Ex-police constable Robert Hopper Placed On Police Barred List After Inappropriate Contact With Domestic Abuse Victim

Former Dorset Police officer would have been dismissed after gross misconduct proven

A former Dorset Police officer would have been dismissed if he was still serving after gross misconduct was found proven, following an investigation by the Independent Office for Police Conduct (IOPC).

Ex-police constable Robert Hopper, 42, faced allegations of gross misconduct after being accused of having inappropriate contact with a woman he had met through his policing duties who was a victim of domestic abuse.

Between September 2021 and January this year he was alleged to have sent a series of emails to the woman from his work account which were improper and flirtatious in nature. He also used WhatsApp messaging via his personal phone to communicate with the woman in an unprofessional manner.
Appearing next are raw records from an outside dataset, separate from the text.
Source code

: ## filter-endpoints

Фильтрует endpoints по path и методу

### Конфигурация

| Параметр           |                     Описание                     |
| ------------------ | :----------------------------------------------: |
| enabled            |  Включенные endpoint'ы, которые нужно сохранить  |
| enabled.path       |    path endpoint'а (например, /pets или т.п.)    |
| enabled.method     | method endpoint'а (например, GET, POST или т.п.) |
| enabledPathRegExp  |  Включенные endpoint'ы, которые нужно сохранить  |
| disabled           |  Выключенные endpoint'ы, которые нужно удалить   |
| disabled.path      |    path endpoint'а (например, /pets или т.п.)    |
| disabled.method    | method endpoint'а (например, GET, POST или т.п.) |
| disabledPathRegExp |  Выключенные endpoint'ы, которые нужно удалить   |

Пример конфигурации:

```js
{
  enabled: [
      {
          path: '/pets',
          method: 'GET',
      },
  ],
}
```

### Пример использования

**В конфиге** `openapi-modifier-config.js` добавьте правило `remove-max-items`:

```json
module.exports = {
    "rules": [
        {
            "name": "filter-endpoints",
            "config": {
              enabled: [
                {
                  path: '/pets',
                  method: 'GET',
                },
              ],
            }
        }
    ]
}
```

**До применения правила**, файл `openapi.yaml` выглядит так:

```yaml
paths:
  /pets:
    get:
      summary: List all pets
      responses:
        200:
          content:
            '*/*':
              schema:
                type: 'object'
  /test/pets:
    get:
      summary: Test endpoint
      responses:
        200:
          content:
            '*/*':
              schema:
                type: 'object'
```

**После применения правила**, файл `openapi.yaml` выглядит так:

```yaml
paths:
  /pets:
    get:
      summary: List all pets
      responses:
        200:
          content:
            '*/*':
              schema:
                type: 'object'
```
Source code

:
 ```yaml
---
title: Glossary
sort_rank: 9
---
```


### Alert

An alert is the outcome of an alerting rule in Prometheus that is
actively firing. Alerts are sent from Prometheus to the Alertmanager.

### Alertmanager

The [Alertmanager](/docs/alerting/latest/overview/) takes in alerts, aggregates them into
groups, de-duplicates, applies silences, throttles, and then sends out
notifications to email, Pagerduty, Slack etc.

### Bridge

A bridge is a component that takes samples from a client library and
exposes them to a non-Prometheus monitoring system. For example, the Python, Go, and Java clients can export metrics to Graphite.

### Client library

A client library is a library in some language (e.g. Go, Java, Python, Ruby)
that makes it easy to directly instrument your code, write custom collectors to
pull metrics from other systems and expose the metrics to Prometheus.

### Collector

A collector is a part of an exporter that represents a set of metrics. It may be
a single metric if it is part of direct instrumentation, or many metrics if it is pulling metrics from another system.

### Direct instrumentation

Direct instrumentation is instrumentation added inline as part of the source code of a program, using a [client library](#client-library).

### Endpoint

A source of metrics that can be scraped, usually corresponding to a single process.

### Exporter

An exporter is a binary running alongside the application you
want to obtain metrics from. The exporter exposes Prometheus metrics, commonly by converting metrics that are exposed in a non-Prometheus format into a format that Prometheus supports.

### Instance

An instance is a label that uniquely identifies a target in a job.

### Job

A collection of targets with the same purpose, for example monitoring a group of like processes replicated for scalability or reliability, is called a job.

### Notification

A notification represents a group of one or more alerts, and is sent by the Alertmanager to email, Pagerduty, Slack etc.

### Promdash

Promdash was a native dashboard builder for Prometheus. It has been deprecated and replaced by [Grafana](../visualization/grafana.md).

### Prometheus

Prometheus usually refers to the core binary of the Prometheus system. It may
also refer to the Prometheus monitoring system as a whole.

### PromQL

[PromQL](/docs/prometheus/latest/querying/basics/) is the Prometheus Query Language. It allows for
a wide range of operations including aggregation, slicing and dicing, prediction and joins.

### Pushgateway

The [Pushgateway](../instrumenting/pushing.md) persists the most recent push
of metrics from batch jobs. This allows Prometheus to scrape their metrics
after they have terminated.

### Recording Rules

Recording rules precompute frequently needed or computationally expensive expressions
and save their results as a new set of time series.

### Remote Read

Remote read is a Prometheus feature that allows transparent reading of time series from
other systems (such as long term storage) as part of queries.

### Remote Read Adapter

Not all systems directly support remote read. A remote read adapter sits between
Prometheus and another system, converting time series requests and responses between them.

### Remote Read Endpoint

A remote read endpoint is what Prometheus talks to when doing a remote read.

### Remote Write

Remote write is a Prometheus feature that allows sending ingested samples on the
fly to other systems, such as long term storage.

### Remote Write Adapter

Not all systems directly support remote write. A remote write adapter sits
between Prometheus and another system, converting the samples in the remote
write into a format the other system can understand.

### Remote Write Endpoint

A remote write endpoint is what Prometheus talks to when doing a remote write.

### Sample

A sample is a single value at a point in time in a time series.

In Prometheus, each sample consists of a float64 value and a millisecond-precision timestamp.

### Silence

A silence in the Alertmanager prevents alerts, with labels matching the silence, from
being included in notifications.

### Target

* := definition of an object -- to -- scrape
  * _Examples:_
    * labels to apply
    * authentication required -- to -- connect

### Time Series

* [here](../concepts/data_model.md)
He met the woman once at her home and this was without proper policing purpose.

The IOPC investigation began in January following a referral about the officer’s conduct from Dorset Police. Investigators interviewed the officer and analysed the PC’s work account and phones. At the end of our investigation, we submitted our report to the force with our view that PC Hopper had a case to answer for gross misconduct. The officer resigned from the force in May.

At a police disciplinary hearing before the Chief Constable, it was determined yesterday (Thursday) that ex-PC Hopper, had breached the Standards of Professional Behaviour in a number of areas including authority, respect and courtesy, and discreditable conduct. It was decided he would have been dismissed had he still been serving.

IOPC regional director David Ford said: “Cases such as these have the real potential to impact on public confidence in the police. At the outset of their service, it is made clear to officers that it is unacceptable to have or seek inappropriate and unprofessional contact with members of the public who they deal with through their professional duties.

“PC Hopper’s improper conduct is exacerbated by the fact that he was the allocated officer in charge of the woman’s domestic abuse case. Following a gross misconduct hearing it has been determined that he would have been dismissed had he still been serving. This sends a clear message that behaviour of this kind has no part in policing and will not be tolerated.”

Mr Hopper will now be placed on the police barred list.